Le président tchadien a ajouté, le 26 juin dernier, un nouveau titre frais émoulu pour services rendus à la nation. L’Assemblée institution ayant décerné cette distinction au chef de l’Etat a pris soin d’indiquer qu’elle ne constitue pas un grade de la hiérarchie militaire.

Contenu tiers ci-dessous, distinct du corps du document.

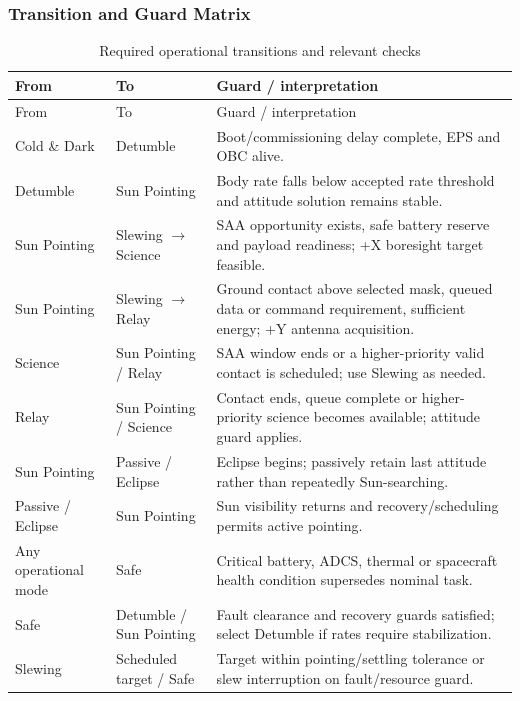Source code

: \subsubsection{Transition and Guard Matrix}\label{app:op-logic-matrix}
\begin{longtable}{@{}p{2.25cm}p{2.55cm}p{6.9cm}@{}}
\caption{Required operational transitions and relevant checks}\label{tab:op-transition-matrix}\\\toprule
From & To & Guard / interpretation\\\midrule\endfirsthead\toprule From & To & Guard / interpretation\\\midrule\endhead
Cold \& Dark & Detumble & Boot/commissioning delay complete, EPS and OBC alive.\\
Detumble & Sun Pointing & Body rate falls below accepted rate threshold and attitude solution remains stable.\\
Sun Pointing & Slewing $\to$ Science & SAA opportunity exists, safe battery reserve and payload readiness; +X boresight target feasible.\\
Sun Pointing & Slewing $\to$ Relay & Ground contact above selected mask, queued data or command requirement, sufficient energy; +Y antenna acquisition.\\
Science & Sun Pointing / Relay & SAA window ends or a higher-priority valid contact is scheduled; use Slewing as needed.\\
Relay & Sun Pointing / Science & Contact ends, queue complete or higher-priority science becomes available; attitude guard applies.\\
Sun Pointing & Passive / Eclipse & Eclipse begins; passively retain last attitude rather than repeatedly Sun-searching.\\
Passive / Eclipse & Sun Pointing & Sun visibility returns and recovery/scheduling permits active pointing.\\
Any operational mode & Safe & Critical battery, ADCS, thermal or spacecraft health condition supersedes nominal task.\\
Safe & Detumble / Sun Pointing & Fault clearance and recovery guards satisfied; select Detumble if rates require stabilization.\\
Slewing & Scheduled target / Safe & Target within pointing/settling tolerance or slew interruption on fault/resource guard.\\\bottomrule\end{longtable}

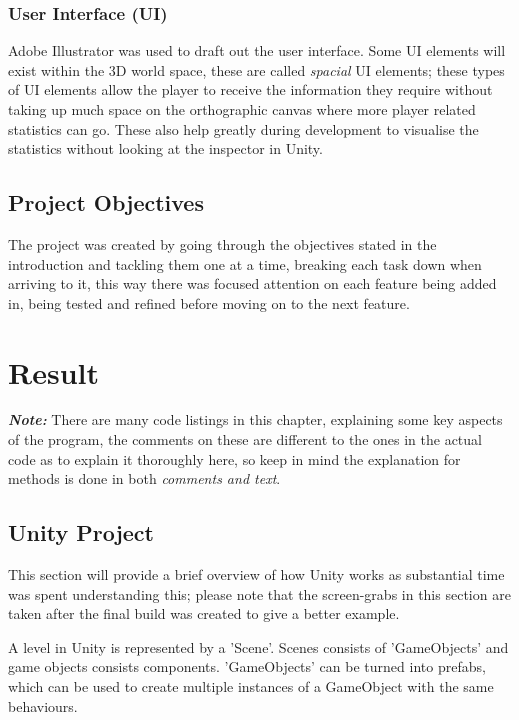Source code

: \documentclass[11pt]{report}
\begin{document}
\subsection{User Interface (UI)}
Adobe Illustrator was used to draft out the user interface. Some UI elements will exist within the 3D world space, these are called \textit{spacial} UI elements; these types of UI elements allow the player to receive the information they require without taking up much space on the orthographic canvas where more player related statistics can go\cite{UIChoices}. These also help greatly during development to visualise the statistics without looking at the inspector in Unity.

\section{Project Objectives}
The project was created by going through the objectives stated in the introduction and tackling them one at a time, breaking each task down when arriving to it, this way there was focused attention on each feature being added in, being tested and refined before moving on to the next feature.

\chapter{Result}

\textit{\textbf{Note:}} There are many code listings in this chapter, explaining some key aspects of the program, the comments on these are different to the ones in the actual code as to explain it thoroughly here, so keep in mind the explanation for methods is done in both \textit{comments and text}.

\section{Unity Project}

This section will provide a brief overview of how Unity works as substantial time was spent understanding this; please note that the screen-grabs in this section are taken after the final build was created to give a better example.

A level in Unity is represented by a 'Scene'. Scenes consists of 'GameObjects' and game objects consists components. 'GameObjects' can be turned into prefabs, which can be used to create multiple instances of a GameObject with the same behaviours.
\end{document}
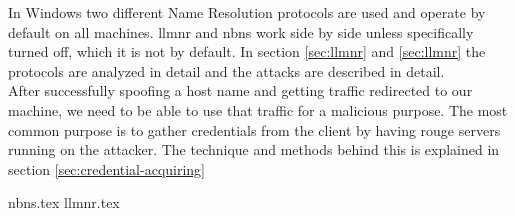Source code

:\documentclass{article}
\begin{document}
In Windows two different Name Resolution protocols are used and operate by default on all machines. \gls{llmnr} and \gls{nbns} work side by side unless specifically turned off, which it is not by default. In section \ref{sec:llmnr} and \ref{sec:llmnr} the protocols are analyzed in detail and the attacks are described in detail.
\\
After successfully spoofing a host name and getting traffic redirected to our machine, we need to be able to use that traffic for a malicious purpose. The most common purpose is to gather credentials from the client by having rouge servers running on the attacker. The technique and methods behind this is explained in section \ref{sec:credential-acquiring}

{nbns.tex}
{llmnr.tex}
\end{document}
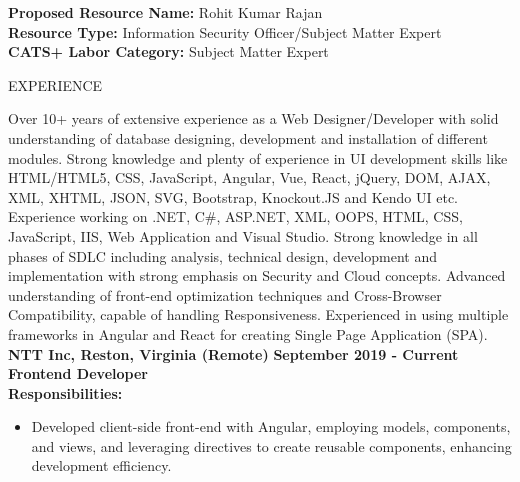 \documentclass{resume} %
\begin{document}
\begin{flushleft}
    \textbf{Proposed Resource Name:} Rohit Kumar Rajan \\
    \textbf{Resource Type:} Information Security Officer/Subject Matter Expert \\
    \textbf{CATS+ Labor Category:} Subject Matter Expert
\end{flushleft}

\vspace{1.3em}

\begin{rSection}{EXPERIENCE}
        \begin{flushleft}
        Over 10+ years of extensive experience as a Web Designer/Developer with solid understanding of database designing, development and installation of different modules. Strong knowledge and plenty of experience in UI development skills like HTML/HTML5, CSS, JavaScript, Angular, Vue, React, jQuery, DOM, AJAX, XML, XHTML, JSON, SVG, Bootstrap, Knockout.JS and Kendo UI etc. Experience working on .NET, C\#, ASP.NET, XML, OOPS, HTML, CSS, JavaScript, IIS, Web Application and Visual Studio. Strong knowledge in all phases of SDLC including analysis, technical design, development and implementation with strong emphasis on Security and Cloud concepts. Advanced understanding of front{-}end optimization techniques and Cross{-}Browser Compatibility, capable of handling Responsiveness. Experienced in using multiple frameworks in Angular and React for creating Single Page Application (SPA). \\
        \vspace{1em} 
            \textbf{NTT Inc, Reston, Virginia (Remote)} \hfill \textbf{September 2019 {-} Current} \\
            \textbf{Frontend Developer} \\
            \vspace{1em}
            \textbf{Responsibilities:} \\
            \begin{itemize}
                                    \item Developed client{-}side front{-}end with Angular, employing models, components, and views, and leveraging directives to create reusable components, enhancing development efficiency.

\end{itemize}
\end{flushleft}
\end{rSection}
\end{document}
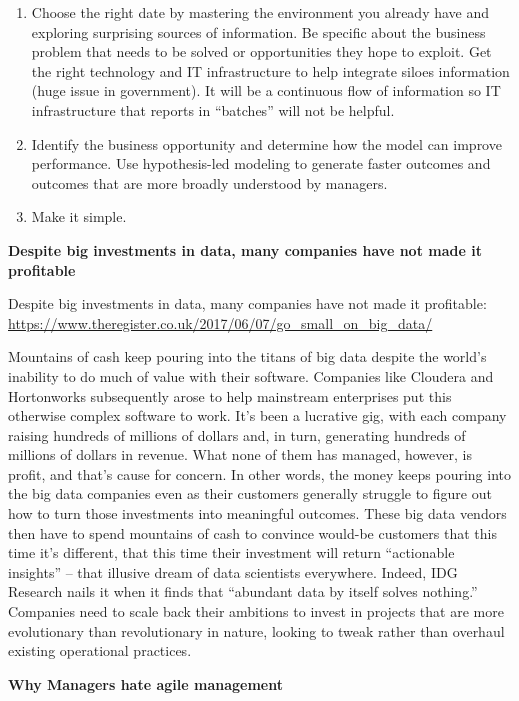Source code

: \documentclass[]{book}
\providecommand{\tightlist}{%
  \setlength{\itemsep}{0pt}\setlength{\parskip}{0pt}}
\begin{document}
\begin{enumerate}
\def\labelenumi{\arabic{enumi}.}
\tightlist
\item
  Choose the right date by mastering the environment you already have and exploring surprising sources of information. Be specific about the business problem that needs to be solved or opportunities they hope to exploit. Get the right technology and IT infrastructure to help integrate siloes information (huge issue in government). It will be a continuous flow of information so IT infrastructure that reports in ``batches'' will not be helpful.
\item
  Identify the business opportunity and determine how the model can improve performance. Use hypothesis-led modeling to generate faster outcomes and outcomes that are more broadly understood by managers.
\item
  Make it simple.
\end{enumerate}

\textbf{Despite big investments in data, many companies have not made it profitable}

Despite big investments in data, many companies have not made it profitable:
\url{https://www.theregister.co.uk/2017/06/07/go_small_on_big_data/}

Mountains of cash keep pouring into the titans of big data despite the world's inability to do much of value with their software. Companies like Cloudera and Hortonworks subsequently arose to help mainstream enterprises put this otherwise complex software to work. It's been a lucrative gig, with each company raising hundreds of millions of dollars and, in turn, generating hundreds of millions of dollars in revenue. What none of them has managed, however, is profit, and that's cause for concern. In other words, the money keeps pouring into the big data companies even as their customers generally struggle to figure out how to turn those investments into meaningful outcomes. These big data vendors then have to spend mountains of cash to convince would-be customers that this time it's different, that this time their investment will return ``actionable insights'' -- that illusive dream of data scientists everywhere. Indeed, IDG Research nails it when it finds that ``abundant data by itself solves nothing.'' Companies need to scale back their ambitions to invest in projects that are more evolutionary than revolutionary in nature, looking to tweak rather than overhaul existing operational practices.

\textbf{Why Managers hate agile management}
\end{document}
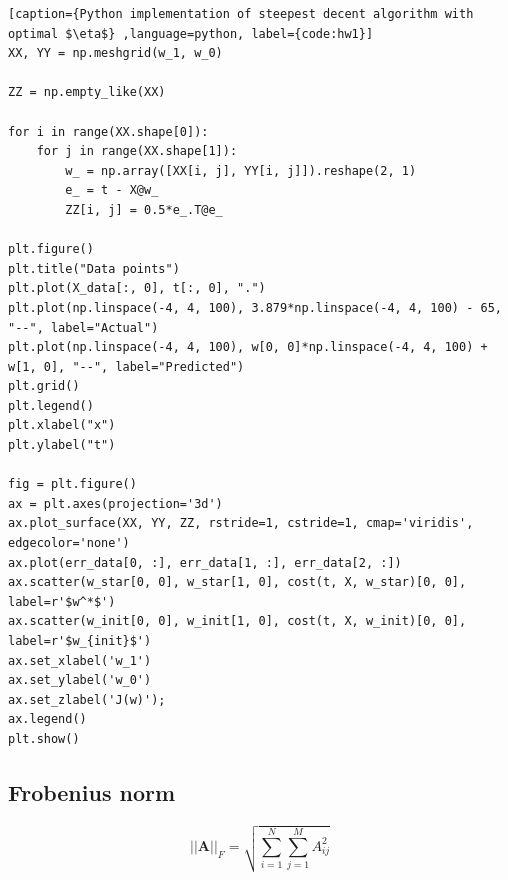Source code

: \documentclass{article}
\begin{document}
\begin{lstlisting}[caption={Python implementation of steepest decent algorithm with optimal $\eta$} ,language=python, label={code:hw1}]
XX, YY = np.meshgrid(w_1, w_0)

ZZ = np.empty_like(XX)

for i in range(XX.shape[0]):
	for j in range(XX.shape[1]):
		w_ = np.array([XX[i, j], YY[i, j]]).reshape(2, 1)	
		e_ = t - X@w_
		ZZ[i, j] = 0.5*e_.T@e_

plt.figure()
plt.title("Data points")
plt.plot(X_data[:, 0], t[:, 0], ".")
plt.plot(np.linspace(-4, 4, 100), 3.879*np.linspace(-4, 4, 100) - 65, "--", label="Actual")
plt.plot(np.linspace(-4, 4, 100), w[0, 0]*np.linspace(-4, 4, 100) + w[1, 0], "--", label="Predicted")
plt.grid()
plt.legend()
plt.xlabel("x")
plt.ylabel("t")

fig = plt.figure()
ax = plt.axes(projection='3d')
ax.plot_surface(XX, YY, ZZ, rstride=1, cstride=1, cmap='viridis', edgecolor='none')
ax.plot(err_data[0, :], err_data[1, :], err_data[2, :])
ax.scatter(w_star[0, 0], w_star[1, 0], cost(t, X, w_star)[0, 0], label=r'$w^*$')
ax.scatter(w_init[0, 0], w_init[1, 0], cost(t, X, w_init)[0, 0], label=r'$w_{init}$')
ax.set_xlabel('w_1')
ax.set_ylabel('w_0')
ax.set_zlabel('J(w)');
ax.legend()
plt.show()
\end{lstlisting}

\subsection*{Frobenius norm}
\begin{equation} \label{eq:fn}
	||\mathbf{A}||_{F} = \sqrt{\sum_{i=1}^N\sum_{j=1}^{M}A^2_{ij}}
\end{equation}
\end{document}
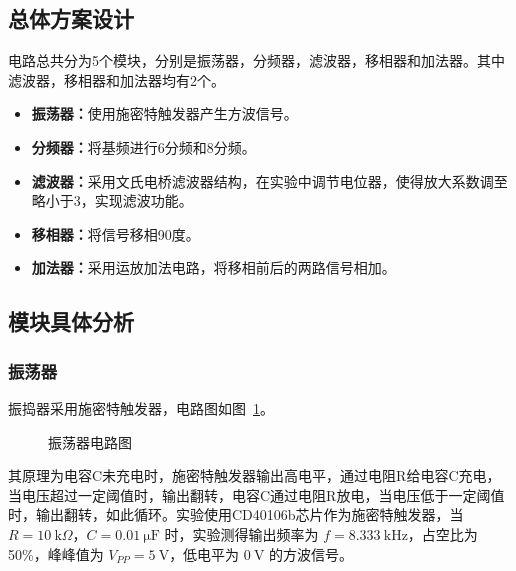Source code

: \documentclass[utf8,twocolumn]{article}
\begin{document}
\subsection{总体方案设计}
电路总共分为5个模块，分别是振荡器，分频器，滤波器，移相器和加法器。其中滤波器，移相器和加法器均有2个。
\begin{itemize}
    \item \textbf{振荡器：}使用施密特触发器产生方波信号。
    \item \textbf{分频器：}将基频进行6分频和8分频。
    \item \textbf{滤波器：}采用文氏电桥滤波器结构，在实验中调节电位器，使得放大系数调至略小于3，实现滤波功能。
    \item \textbf{移相器：}将信号移相90度。
    \item \textbf{加法器：}采用运放加法电路，将移相前后的两路信号相加。
\end{itemize}


\subsection{模块具体分析}
\subsubsection{振荡器}
振捣器采用施密特触发器，电路图如图~\ref{circ:oscillator}。
\begin{figure}[H]
    \centering
    \scalebox{0.8}{
        
    }
    \caption{振荡器电路图}
    \label{circ:oscillator}
\end{figure}
其原理为电容C未充电时，施密特触发器输出高电平，通过电阻R给电容C充电，当电压超过一定阈值时，输出翻转，电容C通过电阻R放电，当电压低于一定阈值时，输出翻转，如此循环。实验使用CD40106b芯片作为施密特触发器，当 $ R = 10~\mathrm{k}\Omega $，$ C = 0.01~\mathrm{\mu F} $ 时，实验测得输出频率为 $ f = 8.333~\mathrm{kHz} $，占空比为50\%，峰峰值为 $ V_{PP} = 5~\mathrm{V} $，低电平为 $ 0~\mathrm{V} $ 的方波信号。
\end{document}
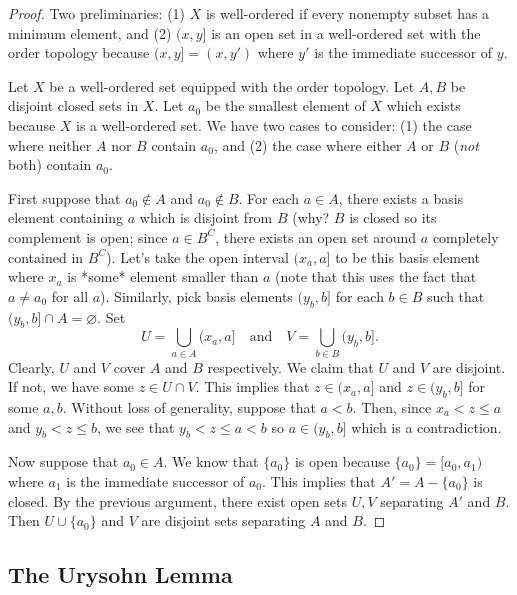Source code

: \documentclass{article}
\newcommand{\nline}{\vspace*{0.5\baselineskip}}
\theoremstyle{definition}
\begin{document}
\begin{flushleft}
\begin{proof}
Two preliminaries: (1) $X$ is well-ordered if every nonempty subset has a minimum element, and (2) $(x, y]$ is an open set in a well-ordered set with the order topology because $(x, y] = (x, y')$ where $y'$ is the immediate successor of $y$.

\nline

Let $X$ be a well-ordered set equipped with the order topology. Let $A, B$ be disjoint closed sets in $X$. Let $a_0$ be the smallest element of $X$ which exists because $X$ is a well-ordered set. We have two cases to consider: (1) the case where neither $A$ nor $B$ contain $a_0$, and (2) the case where either $A$ or $B$ (\textit{not} both) contain $a_0$.

\nline

First suppose that $a_0 \notin A$ and $a_0 \notin B$. For each $a \in A$, there exists a basis element containing $a$ which is disjoint from $B$ (why? $B$ is closed so its complement is open; since $a \in B^C$, there exists an open set around $a$ completely contained in $B^C$). Let's take the open interval $(x_a, a]$ to be this basis element where $x_a$ is *some* element smaller than $a$ (note that this uses the fact that $a \neq a_0$ for all $a$). Similarly, pick basis elements $(y_b, b]$ for each $b \in B$ such that $(y_b, b] \cap A = \varnothing$. Set
\[
U = \bigcup_{a \in A} (x_a, a] \quad \text{and} \quad V = \bigcup_{b \in B} (y_b, b].
\]
Clearly, $U$ and $V$ cover $A$ and $B$ respectively. We claim that $U$ and $V$ are disjoint. If not, we have some $z \in U \cap V$. This implies that $z \in (x_a, a]$ and $z \in (y_b, b]$ for some $a, b$. Without loss of generality, suppose that $a < b$. Then, since $x_a < z \leq a$ and $y_b < z \leq b$, we see that $y_b < z \leq a < b$ so $a \in (y_b, b]$ which is a contradiction.

\nline

Now suppose that $a_0 \in A$. We know that $\{a_0\}$ is open because $\{a_0\} = [a_0, a_1)$ where $a_1$ is the immediate successor of $a_0$. This implies that $A' = A - \{a_0\}$ is closed. By the previous argument, there exist open sets $U, V$ separating $A'$ and $B$. Then $U \cup \{a_0\}$ and $V$ are disjoint sets separating $A$ and $B$.
\end{proof}

\subsection{The Urysohn Lemma}


\end{flushleft}
\end{document}
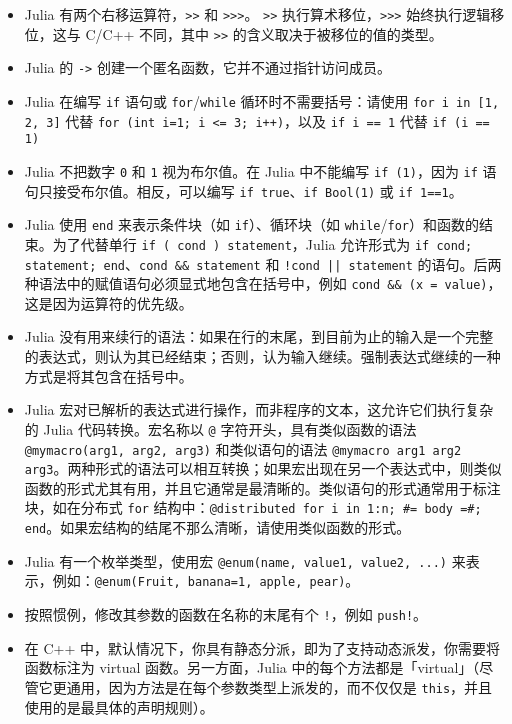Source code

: \begin{itemize}
\item Julia 有两个右移运算符，\texttt{>>} 和 \texttt{>>>}。 \texttt{>>} 执行算术移位，\texttt{>>>} 始终执行逻辑移位，这与 C/C++ 不同，其中 \texttt{>>} 的含义取决于被移位的值的类型。


\item Julia 的 \texttt{->} 创建一个匿名函数，它并不通过指针访问成员。


\item Julia 在编写 \texttt{if} 语句或 \texttt{for}/\texttt{while} 循环时不需要括号：请使用 \texttt{for i in [1, 2, 3]} 代替 \texttt{for (int i=1; i <= 3; i++)}，以及 \texttt{if i == 1} 代替 \texttt{if (i == 1)}


\item Julia 不把数字 \texttt{0} 和 \texttt{1} 视为布尔值。在 Julia 中不能编写 \texttt{if (1)}，因为 \texttt{if} 语句只接受布尔值。相反，可以编写 \texttt{if true}、\texttt{if Bool(1)} 或 \texttt{if 1==1}。


\item Julia 使用 \texttt{end} 来表示条件块（如 \texttt{if}）、循环块（如 \texttt{while}/\texttt{for}）和函数的结束。为了代替单行 \texttt{if ( cond ) statement}，Julia 允许形式为 \texttt{if cond; statement; end}、\texttt{cond \&\& statement} 和 \texttt{!cond || statement} 的语句。后两种语法中的赋值语句必须显式地包含在括号中，例如 \texttt{cond \&\& (x = value)}，这是因为运算符的优先级。


\item Julia 没有用来续行的语法：如果在行的末尾，到目前为止的输入是一个完整的表达式，则认为其已经结束；否则，认为输入继续。强制表达式继续的一种方式是将其包含在括号中。


\item Julia 宏对已解析的表达式进行操作，而非程序的文本，这允许它们执行复杂的 Julia 代码转换。宏名称以 \texttt{@} 字符开头，具有类似函数的语法 \texttt{@mymacro(arg1, arg2, arg3)} 和类似语句的语法 \texttt{@mymacro arg1 arg2 arg3}。两种形式的语法可以相互转换；如果宏出现在另一个表达式中，则类似函数的形式尤其有用，并且它通常是最清晰的。类似语句的形式通常用于标注块，如在分布式 \texttt{for} 结构中：\texttt{@distributed for i in 1:n; \#= body =\#; end}。如果宏结构的结尾不那么清晰，请使用类似函数的形式。


\item Julia 有一个枚举类型，使用宏 \texttt{@enum(name, value1, value2, ...)} 来表示，例如：\texttt{@enum(Fruit, banana=1, apple, pear)}。


\item 按照惯例，修改其参数的函数在名称的末尾有个 \texttt{!}，例如 \texttt{push!}。


\item 在 C++ 中，默认情况下，你具有静态分派，即为了支持动态派发，你需要将函数标注为 virtual 函数。另一方面，Julia 中的每个方法都是「virtual」（尽管它更通用，因为方法是在每个参数类型上派发的，而不仅仅是 \texttt{this}，并且使用的是最具体的声明规则）。

\end{itemize}


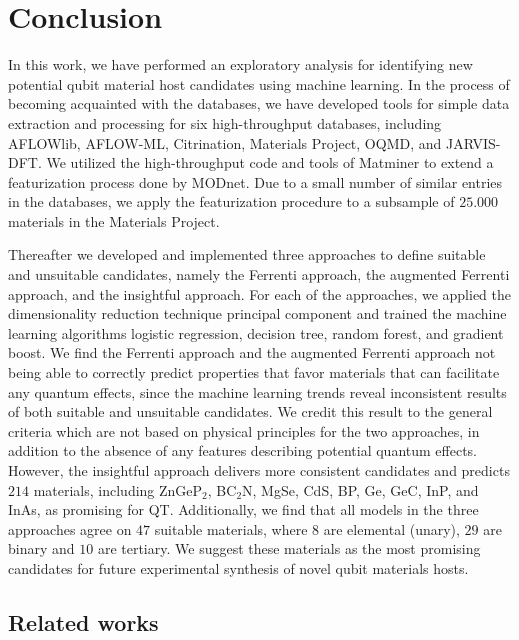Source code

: \chapter*{Conclusion}

In this work, we have performed an exploratory analysis for identifying new potential qubit material host candidates using machine learning. In the process of becoming acquainted with the databases, we have developed tools for simple data extraction and processing for six high-throughput databases, including AFLOWlib, AFLOW-ML, Citrination, Materials Project, OQMD, and JARVIS-DFT. We utilized the high-throughput code and tools of Matminer to extend a featurization process done by MODnet. Due to a small number of similar entries in the databases, we apply the featurization procedure to a subsample of $25.000$ materials in the Materials Project.

Thereafter we developed and implemented three approaches to define suitable and unsuitable candidates, namely the Ferrenti approach, the augmented Ferrenti approach, and the insightful approach. For each of the approaches, we applied the dimensionality reduction technique principal component and trained the machine learning algorithms logistic regression, decision tree, random forest, and gradient boost. We find the Ferrenti approach and the augmented Ferrenti approach not being able to correctly predict properties that favor materials that can facilitate any quantum effects, since the machine learning trends reveal inconsistent results of both suitable and unsuitable candidates. We credit this result to the general criteria which are not based on physical principles for the two approaches, in addition to the absence of any features describing potential quantum effects. However, the insightful approach delivers more consistent candidates and predicts $214$ materials, including ZnGeP$_2$, BC$_2$N, MgSe, CdS, BP, Ge, GeC, InP, and InAs, as promising for QT. Additionally, we find that all models in the three approaches agree on $47$ suitable materials, where $8$ are elemental (unary), $29$ are binary and $10$ are tertiary. We suggest these materials as the most promising candidates for future experimental synthesis of novel qubit materials hosts. %
\clearpage

\section*{Related works}

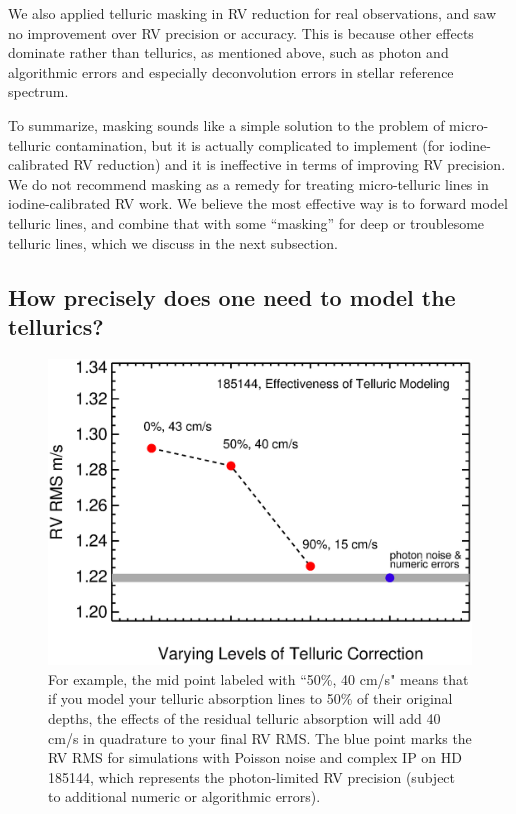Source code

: We also applied telluric masking in RV reduction for real
observations, and saw no improvement over RV precision or
accuracy. This is because other effects dominate rather than
tellurics, as mentioned above, such as photon and algorithmic errors
and especially deconvolution errors in stellar reference spectrum.

To summarize, masking sounds like a simple solution to the problem of
micro-telluric contamination, but it is actually complicated to
implement (for iodine-calibrated RV reduction) and it is ineffective
in terms of improving RV precision. We do not recommend masking as a
remedy for treating micro-telluric lines in iodine-calibrated RV
work. We believe the most effective way is to forward model telluric
lines, and combine that with some ``masking'' for deep or troublesome
telluric lines, which we discuss in the next subsection.


\subsection{How precisely does one need to model the tellurics?}\label{sec:model}


\begin{figure}
  \centering
\includegraphics[scale=0.3]{telluric/neid.eps} 
\caption{ For example, the mid point labeled with ``50\%, 40 cm/s"
  means that if you model your telluric absorption lines to 50\% of
  their original depths, the effects of the residual telluric
  absorption will add 40 cm/s in quadrature to your final RV RMS. The
  blue point marks the RV RMS for simulations with Poisson noise and
  complex IP on HD 185144, which represents the photon-limited RV
  precision (subject to additional numeric or algorithmic errors).
\label{fig:neid}}
\end{figure}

Pas de comparaison qui tienne avec Jean-Bedel Bokassa de la République centrafricaine, ni Idi Amin d’Ouganda, encore moins avec Mobutu Sese Seko du Zaïre, l’actuelle République démocratique du Congo. « C’est une élévation consacrée, prévue dans nos textes. Il n’est pas maréchal dans l’armée, ce n’est pas un grade, c’est une dignité par rapport à tout son parcours », explique Jean-Bernard Padaré, le porte-parole du Mouvement patriotique du salut (MPS), le parti au pouvoir et majoritaire à l’Assemblée nationale du Tchad. Pourtant pas à l’ordre du jour, la résolution a été votée le 26 juin 2020 par la majorité des députés. Le président de la République a été élevé au titre honorifique de maréchal du Tchad pour « services rendus à la nation ». Cette promotion honorifique du président était accompagnée d’une série de décorations de responsables ayant participé à l’opération « colère de Bohoma », dans une atmosphère de recueillement en mémoire des soldats martyrs du 23 mars 2020. Bien que couronnée par un franc succès, cette opération a été particulièrement sanglante avec la mort d’une centaine de soldats.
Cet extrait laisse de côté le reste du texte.